LANSING, Mich. — With more than $900 million dollars in annual funding for Michigan schools at stake, Michigan Attorney General Dana Nessel led the effort to file an amicus brief opposing the U.S. Department of Justice’s (DOJ) opinion that would encompass all types of bets and wagers in the federal Wire Act’s prohibitions.
Twelve jurisdictions joined Michigan in the brief [links.govdelivery.com] , which was filed today in support of the New Hampshire Lottery Commission in two consolidated cases in the New Hampshire federal district court— New Hampshire Lottery Commission v. Dep’t. of Justice and NeoPollard Interactive LLC and Pollard Banknote Limited v. Dep’t. of Justice.

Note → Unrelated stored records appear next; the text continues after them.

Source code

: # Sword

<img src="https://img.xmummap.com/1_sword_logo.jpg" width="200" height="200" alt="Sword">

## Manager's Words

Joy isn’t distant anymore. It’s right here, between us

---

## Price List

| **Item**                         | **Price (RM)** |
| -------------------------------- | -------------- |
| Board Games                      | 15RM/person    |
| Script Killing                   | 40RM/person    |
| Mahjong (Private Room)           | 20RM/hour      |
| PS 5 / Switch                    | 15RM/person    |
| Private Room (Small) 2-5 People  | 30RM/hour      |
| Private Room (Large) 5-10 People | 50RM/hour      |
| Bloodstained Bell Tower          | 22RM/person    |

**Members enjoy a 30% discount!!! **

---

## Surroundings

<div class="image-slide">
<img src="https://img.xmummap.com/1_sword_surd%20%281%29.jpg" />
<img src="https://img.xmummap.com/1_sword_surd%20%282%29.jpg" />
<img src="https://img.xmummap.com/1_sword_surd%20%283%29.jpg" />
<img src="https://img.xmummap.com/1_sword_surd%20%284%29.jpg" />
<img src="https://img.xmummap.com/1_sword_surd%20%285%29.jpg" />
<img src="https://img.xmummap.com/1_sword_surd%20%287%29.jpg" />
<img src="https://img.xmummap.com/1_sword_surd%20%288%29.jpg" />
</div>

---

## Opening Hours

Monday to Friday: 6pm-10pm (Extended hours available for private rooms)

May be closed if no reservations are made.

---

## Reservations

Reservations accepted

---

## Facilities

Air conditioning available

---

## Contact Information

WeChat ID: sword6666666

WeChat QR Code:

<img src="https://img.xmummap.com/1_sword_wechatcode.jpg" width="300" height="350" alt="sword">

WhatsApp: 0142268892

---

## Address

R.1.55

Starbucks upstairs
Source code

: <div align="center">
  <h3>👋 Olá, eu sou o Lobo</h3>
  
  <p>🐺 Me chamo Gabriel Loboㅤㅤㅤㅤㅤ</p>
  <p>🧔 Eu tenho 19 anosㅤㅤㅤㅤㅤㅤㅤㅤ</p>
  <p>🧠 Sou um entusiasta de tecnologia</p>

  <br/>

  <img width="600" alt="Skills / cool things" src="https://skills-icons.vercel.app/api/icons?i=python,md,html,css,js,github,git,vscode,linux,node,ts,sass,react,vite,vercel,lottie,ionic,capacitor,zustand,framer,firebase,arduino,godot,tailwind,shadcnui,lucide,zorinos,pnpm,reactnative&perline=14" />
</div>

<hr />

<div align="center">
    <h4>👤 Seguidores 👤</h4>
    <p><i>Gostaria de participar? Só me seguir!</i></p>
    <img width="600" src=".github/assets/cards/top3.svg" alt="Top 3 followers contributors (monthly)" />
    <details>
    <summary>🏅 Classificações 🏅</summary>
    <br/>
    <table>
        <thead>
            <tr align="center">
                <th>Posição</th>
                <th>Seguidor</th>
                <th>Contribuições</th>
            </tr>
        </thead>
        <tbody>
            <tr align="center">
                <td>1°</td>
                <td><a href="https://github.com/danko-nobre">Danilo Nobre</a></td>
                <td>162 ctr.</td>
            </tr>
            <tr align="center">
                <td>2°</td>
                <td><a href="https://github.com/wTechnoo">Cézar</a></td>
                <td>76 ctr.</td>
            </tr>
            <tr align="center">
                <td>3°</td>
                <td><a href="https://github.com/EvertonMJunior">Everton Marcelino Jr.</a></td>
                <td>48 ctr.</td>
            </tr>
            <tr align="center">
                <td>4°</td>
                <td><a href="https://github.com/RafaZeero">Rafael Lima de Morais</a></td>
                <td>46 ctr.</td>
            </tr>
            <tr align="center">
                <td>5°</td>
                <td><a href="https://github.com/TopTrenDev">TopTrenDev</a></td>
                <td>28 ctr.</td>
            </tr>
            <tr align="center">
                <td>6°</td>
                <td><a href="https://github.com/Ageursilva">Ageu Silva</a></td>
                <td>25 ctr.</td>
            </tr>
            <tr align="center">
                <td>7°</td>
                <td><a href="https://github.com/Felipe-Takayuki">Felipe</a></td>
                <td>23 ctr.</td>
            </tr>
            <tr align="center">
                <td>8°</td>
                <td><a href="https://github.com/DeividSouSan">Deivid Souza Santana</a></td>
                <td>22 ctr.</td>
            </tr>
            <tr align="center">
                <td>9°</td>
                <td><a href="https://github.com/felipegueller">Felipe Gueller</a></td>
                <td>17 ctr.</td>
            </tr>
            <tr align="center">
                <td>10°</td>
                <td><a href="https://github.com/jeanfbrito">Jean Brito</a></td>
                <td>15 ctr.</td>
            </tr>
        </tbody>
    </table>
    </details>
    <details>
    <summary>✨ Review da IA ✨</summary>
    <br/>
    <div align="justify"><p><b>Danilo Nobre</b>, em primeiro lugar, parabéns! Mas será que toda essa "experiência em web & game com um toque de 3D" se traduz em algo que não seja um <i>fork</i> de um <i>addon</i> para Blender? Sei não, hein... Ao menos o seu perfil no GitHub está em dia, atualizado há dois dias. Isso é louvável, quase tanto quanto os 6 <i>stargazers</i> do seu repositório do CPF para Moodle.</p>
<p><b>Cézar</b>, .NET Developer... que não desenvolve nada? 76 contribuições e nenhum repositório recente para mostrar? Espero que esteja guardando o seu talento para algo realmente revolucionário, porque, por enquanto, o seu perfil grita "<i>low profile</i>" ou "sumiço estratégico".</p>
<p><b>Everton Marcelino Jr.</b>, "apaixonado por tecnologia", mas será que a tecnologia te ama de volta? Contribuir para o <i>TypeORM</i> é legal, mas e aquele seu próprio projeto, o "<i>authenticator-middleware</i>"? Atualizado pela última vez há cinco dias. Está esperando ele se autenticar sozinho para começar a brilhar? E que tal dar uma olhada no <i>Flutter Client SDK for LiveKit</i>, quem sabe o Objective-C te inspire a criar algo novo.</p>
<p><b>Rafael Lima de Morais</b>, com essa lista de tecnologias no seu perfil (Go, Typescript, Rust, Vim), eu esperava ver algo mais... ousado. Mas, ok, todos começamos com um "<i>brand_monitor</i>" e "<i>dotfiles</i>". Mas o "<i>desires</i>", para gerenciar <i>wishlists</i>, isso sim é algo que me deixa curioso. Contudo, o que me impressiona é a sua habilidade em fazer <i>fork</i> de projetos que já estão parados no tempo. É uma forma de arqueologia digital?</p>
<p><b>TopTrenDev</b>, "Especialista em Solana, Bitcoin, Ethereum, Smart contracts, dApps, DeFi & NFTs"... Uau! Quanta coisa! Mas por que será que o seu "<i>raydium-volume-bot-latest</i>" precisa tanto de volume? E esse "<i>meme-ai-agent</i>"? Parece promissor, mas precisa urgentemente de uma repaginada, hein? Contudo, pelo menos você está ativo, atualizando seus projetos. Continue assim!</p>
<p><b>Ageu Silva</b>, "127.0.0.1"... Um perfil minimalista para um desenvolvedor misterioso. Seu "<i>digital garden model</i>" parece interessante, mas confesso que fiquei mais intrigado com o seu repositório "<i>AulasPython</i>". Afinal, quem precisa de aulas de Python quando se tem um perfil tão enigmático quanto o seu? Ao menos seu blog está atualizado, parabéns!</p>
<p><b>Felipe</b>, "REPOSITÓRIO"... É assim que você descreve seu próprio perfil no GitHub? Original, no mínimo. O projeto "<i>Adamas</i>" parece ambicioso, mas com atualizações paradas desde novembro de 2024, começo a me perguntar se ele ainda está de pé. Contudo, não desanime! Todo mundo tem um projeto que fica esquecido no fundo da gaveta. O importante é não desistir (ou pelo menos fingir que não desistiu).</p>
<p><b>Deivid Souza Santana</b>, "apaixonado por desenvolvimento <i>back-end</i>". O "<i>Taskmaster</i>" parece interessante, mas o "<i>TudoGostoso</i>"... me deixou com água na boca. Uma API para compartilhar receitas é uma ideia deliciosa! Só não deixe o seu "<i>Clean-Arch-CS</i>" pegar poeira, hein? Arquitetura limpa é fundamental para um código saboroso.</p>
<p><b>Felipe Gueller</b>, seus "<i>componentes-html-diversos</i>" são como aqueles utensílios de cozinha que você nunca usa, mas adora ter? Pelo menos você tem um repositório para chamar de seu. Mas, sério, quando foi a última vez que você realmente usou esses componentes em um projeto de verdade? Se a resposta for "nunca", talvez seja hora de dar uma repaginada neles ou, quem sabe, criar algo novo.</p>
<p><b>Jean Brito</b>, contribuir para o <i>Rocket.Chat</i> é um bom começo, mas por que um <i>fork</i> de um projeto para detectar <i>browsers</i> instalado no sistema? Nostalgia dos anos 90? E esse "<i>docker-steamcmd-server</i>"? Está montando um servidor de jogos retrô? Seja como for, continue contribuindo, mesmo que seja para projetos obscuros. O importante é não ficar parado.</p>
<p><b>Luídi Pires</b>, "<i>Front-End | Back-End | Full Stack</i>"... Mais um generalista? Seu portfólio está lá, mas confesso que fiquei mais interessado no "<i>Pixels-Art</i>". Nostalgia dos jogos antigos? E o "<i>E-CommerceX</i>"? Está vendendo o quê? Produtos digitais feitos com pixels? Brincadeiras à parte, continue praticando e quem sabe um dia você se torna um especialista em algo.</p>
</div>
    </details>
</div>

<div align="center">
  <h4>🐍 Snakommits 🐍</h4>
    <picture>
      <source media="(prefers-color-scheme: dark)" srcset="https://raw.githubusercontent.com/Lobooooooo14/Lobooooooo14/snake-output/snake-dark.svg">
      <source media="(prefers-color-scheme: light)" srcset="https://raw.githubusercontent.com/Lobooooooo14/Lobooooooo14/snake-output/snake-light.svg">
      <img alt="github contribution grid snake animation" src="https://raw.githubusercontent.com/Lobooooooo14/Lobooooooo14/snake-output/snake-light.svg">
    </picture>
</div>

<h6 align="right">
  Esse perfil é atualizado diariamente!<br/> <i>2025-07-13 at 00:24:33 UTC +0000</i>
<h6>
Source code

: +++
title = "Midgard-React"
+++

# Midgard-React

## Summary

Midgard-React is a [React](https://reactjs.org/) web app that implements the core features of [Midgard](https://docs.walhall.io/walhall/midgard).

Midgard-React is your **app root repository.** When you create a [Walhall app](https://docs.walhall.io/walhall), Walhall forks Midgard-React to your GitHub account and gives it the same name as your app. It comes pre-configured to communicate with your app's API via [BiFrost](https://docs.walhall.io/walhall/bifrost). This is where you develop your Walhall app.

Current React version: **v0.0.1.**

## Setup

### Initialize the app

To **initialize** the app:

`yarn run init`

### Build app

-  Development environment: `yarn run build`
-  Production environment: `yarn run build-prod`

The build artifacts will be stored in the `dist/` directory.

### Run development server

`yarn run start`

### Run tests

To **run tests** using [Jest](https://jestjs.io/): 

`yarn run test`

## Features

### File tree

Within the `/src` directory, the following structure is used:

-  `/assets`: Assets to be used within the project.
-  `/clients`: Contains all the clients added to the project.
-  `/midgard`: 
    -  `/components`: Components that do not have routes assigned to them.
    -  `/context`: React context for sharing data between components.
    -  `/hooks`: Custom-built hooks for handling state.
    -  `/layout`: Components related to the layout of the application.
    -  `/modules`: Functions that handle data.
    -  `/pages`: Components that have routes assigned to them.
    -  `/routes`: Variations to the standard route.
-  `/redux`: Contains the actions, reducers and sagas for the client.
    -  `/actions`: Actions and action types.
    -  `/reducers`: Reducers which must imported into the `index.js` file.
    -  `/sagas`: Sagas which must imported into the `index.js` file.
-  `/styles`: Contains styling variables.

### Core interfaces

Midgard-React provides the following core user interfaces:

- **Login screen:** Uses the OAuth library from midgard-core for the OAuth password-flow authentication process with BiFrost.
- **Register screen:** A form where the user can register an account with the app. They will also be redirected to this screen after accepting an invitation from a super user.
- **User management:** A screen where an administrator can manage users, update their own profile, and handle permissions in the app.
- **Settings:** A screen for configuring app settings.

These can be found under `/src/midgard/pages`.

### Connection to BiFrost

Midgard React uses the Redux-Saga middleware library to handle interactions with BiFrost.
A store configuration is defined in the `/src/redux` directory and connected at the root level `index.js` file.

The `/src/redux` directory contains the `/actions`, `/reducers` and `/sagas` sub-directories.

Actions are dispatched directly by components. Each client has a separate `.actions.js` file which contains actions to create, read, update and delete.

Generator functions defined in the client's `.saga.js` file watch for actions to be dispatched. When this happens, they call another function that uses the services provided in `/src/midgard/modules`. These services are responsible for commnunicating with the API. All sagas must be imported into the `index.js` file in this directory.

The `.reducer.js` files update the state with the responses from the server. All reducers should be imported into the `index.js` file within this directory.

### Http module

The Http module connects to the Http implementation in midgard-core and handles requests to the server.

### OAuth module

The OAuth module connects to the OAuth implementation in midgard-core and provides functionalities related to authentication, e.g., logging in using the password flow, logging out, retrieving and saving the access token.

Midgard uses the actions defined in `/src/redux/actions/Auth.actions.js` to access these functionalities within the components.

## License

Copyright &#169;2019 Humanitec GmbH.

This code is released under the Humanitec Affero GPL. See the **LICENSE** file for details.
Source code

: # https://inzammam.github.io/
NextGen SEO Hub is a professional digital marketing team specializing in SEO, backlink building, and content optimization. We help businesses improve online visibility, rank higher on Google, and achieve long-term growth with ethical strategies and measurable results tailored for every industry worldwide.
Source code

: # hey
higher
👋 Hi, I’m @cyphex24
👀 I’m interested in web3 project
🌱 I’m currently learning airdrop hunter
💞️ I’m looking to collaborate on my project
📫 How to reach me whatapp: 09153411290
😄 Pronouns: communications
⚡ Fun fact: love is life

“Like nearly every state lottery in this country, Michigan’s Lottery generates hundreds of millions of dollars every year to fund education,” said Nessel. “Billions of dollars are generated annually across this country for critical governmental services including schools, senior citizens programs, first responders, and infrastructure programs. This new interpretation of the law could have a dire effect on these programs by threatening their funding source.”
The jurisdictions oppose the Department of Justice’s January 14, 2019 opinion, which reverses its previous position that the Wire Act applied only to interstate wire communications of sports wagers. The new opinion could threaten intrastate online lottery games offered by Michigan and other States. The New Hampshire lawsuit is asking for a declaratory judgment that the Wire Act does not apply to state-conducted lotteries and requesting a permanent injunction against the DOJ from acting to enforce its new opinion.
Joining Michigan in the brief are: Alaska, Colorado, Delaware, District of Columbia, Idaho, Kentucky, Mississippi, North Carolina, Rhode Island, Tennessee, Vermont and Virginia.